Der Enkel des Firmengründers, Peter Reininghaus, übernahm den Betrieb 1920 als Prokurist und kurbelte die Bierproduktion erfolgreich wieder an. Mitte der 1930er Jahre kaufte man ein Aktienpaket der Leobener Brauerei Göss und legte so den Grundstein für die spätere Steirerbrau. In der Zwischenkriegszeit war Eggenberg mit über 15.000 Einwohnern die bevölkerungsreichste Marktgemeinde Österreichs, größter Arbeitgeber des Ortes war die Brauerei Reininghaus. Mit einem Ausstoß von mittlerweile 475.000 hl (22 % österreichweit) lag Reininghaus auf dem zweiten Platz der Bierproduzenten in Österreich. Ein Zusammenschluss mit der in wirtschaftliche Schwierigkeiten geratenen Brauerei Puntigam wurde, obwohl man mittlerweile von dieser ein größeres Aktienpaket besaß, von Peter Reininghaus vorerst abgelehnt.[1][4]

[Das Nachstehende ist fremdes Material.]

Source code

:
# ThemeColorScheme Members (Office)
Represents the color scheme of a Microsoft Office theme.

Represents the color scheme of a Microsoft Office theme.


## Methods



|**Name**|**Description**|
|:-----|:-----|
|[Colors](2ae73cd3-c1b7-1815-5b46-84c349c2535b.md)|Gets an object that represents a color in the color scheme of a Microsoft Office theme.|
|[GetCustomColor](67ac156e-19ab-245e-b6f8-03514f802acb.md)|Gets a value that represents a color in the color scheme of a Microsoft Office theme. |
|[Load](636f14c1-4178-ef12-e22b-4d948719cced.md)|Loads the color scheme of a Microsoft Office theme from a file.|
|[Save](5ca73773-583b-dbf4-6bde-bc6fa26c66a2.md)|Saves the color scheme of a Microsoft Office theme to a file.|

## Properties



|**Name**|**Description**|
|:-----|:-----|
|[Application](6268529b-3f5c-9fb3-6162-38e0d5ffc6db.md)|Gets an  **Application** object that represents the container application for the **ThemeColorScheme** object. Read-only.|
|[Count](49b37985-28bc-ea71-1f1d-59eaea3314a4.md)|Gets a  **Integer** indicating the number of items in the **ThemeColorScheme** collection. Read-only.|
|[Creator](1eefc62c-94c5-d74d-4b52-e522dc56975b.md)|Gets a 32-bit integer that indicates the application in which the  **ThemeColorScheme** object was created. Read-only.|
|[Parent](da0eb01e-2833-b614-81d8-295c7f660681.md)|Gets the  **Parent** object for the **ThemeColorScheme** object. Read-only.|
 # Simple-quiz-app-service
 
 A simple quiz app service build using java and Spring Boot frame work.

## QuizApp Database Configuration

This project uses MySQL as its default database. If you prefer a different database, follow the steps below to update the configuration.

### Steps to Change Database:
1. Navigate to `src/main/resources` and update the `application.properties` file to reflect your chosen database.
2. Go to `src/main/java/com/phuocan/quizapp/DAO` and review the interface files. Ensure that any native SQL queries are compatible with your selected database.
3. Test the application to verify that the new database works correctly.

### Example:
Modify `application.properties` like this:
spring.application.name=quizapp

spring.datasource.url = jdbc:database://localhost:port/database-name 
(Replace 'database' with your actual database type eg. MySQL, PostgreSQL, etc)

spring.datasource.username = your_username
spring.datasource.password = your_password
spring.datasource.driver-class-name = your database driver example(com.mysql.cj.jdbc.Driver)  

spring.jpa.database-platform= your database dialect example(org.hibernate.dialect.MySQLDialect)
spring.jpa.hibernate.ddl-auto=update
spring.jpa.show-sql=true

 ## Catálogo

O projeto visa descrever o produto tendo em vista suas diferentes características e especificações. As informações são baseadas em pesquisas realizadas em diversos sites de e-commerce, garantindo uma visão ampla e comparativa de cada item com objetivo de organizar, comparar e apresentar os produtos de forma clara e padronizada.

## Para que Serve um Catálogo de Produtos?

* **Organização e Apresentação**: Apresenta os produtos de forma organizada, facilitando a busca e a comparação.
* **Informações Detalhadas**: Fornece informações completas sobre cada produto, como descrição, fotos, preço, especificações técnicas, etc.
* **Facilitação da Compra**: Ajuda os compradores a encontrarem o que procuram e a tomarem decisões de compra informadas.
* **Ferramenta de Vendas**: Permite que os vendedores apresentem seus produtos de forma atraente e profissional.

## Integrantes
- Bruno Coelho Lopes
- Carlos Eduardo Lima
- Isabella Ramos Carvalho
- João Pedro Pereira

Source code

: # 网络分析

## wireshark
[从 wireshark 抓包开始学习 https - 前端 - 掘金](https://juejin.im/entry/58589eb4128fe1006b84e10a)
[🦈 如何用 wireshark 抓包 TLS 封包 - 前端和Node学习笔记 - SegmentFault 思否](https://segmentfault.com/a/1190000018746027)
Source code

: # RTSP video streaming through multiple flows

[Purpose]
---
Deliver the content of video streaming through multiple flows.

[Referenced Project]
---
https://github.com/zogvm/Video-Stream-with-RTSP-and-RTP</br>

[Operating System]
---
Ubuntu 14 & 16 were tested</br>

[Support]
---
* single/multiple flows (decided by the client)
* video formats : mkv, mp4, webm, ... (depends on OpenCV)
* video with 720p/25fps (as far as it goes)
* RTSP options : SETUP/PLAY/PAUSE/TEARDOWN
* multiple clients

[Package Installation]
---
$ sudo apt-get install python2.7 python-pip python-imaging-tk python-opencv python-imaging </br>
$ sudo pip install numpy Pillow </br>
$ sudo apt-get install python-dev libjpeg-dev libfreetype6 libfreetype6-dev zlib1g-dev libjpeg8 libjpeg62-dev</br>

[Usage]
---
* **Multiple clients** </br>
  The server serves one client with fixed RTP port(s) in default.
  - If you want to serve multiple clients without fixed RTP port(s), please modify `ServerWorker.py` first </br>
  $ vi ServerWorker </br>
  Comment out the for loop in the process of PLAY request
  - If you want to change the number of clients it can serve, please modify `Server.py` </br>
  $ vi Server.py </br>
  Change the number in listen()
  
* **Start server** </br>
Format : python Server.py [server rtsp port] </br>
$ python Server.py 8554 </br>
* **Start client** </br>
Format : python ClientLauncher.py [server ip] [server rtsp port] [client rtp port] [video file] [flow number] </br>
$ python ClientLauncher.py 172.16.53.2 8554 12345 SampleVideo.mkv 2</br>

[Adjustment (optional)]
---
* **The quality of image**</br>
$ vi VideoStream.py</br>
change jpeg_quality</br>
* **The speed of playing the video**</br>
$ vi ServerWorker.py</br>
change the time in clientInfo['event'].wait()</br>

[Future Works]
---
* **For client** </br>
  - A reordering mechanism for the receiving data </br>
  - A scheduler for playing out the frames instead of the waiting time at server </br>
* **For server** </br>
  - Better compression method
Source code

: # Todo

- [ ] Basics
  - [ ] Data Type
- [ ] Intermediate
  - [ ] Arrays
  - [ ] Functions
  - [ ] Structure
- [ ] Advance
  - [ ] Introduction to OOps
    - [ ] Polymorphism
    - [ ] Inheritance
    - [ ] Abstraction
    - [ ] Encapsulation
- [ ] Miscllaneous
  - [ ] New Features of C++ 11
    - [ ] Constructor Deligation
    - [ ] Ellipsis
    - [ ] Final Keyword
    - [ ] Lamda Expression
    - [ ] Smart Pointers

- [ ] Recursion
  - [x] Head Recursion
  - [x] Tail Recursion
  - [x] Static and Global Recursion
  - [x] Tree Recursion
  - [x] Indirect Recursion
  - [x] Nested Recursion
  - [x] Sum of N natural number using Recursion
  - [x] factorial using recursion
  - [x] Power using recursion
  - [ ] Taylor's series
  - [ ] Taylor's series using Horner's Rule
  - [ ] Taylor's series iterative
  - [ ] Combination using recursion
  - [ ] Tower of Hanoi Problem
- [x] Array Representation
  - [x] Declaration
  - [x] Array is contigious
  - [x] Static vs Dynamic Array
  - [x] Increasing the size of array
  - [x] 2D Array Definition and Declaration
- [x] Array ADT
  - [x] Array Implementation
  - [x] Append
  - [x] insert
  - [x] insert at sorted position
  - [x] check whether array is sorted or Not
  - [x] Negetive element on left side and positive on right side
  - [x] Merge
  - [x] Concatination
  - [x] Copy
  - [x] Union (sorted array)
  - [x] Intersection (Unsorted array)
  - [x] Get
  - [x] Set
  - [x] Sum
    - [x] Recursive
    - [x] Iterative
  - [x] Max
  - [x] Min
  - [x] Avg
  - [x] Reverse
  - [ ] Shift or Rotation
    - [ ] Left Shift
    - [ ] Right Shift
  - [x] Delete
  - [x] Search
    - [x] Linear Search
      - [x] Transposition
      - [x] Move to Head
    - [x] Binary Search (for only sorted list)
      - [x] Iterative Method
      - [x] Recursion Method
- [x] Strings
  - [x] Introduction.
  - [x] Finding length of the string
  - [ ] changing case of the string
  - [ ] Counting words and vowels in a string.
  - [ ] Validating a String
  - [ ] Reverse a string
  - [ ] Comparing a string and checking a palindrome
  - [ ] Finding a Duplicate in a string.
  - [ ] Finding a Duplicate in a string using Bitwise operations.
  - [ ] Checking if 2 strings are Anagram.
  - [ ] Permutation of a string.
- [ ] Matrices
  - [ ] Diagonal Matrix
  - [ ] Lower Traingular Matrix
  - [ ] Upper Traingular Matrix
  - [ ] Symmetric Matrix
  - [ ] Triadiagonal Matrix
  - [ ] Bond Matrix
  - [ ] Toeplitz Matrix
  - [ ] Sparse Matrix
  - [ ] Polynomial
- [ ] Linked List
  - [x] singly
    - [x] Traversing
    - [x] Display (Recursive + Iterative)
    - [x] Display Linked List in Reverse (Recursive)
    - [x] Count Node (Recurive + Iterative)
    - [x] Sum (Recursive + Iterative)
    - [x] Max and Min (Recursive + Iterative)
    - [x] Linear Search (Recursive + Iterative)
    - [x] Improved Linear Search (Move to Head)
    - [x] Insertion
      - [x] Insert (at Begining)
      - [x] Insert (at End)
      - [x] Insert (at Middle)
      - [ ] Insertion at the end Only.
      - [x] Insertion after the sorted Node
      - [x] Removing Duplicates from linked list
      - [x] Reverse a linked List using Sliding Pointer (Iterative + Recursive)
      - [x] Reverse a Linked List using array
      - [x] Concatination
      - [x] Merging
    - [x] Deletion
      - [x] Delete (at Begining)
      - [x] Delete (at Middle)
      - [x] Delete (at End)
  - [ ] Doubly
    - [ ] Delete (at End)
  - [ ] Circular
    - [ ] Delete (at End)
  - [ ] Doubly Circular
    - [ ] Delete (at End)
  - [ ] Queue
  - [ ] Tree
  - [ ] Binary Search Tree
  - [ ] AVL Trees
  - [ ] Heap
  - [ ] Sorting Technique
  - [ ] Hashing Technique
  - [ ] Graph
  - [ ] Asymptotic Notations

Mit Beginn des Zweiten Weltkriegs musste die in der Donaumonarchie zwar nobilitierte, aber nach den Nürnberger Gesetzen als nicht voll arisch geltende Familie Reininghaus emigrieren. Die Brauerei geriet unter die Herrschaft der Nationalsozialisten. 1943 wurde die bereits vor dem Krieg in die Wege geleitete Fusionierung der Brauerei in Puntigam mit der Brüder Reininghaus AG zur Grazer Brauerei Aktiengesellschaft Puntigam-Reininghaus vollzogen. Die Nebenbetriebe wurden in die Brüder Reininghaus Ges. m. b. H. ausgegliedert, welche sich zu 100 % im Besitz der Aktiengesellschaft befand. Durch die Fusion stieg die Mitarbeiteranzahl auf über 1.000 Personen.[5][6][4]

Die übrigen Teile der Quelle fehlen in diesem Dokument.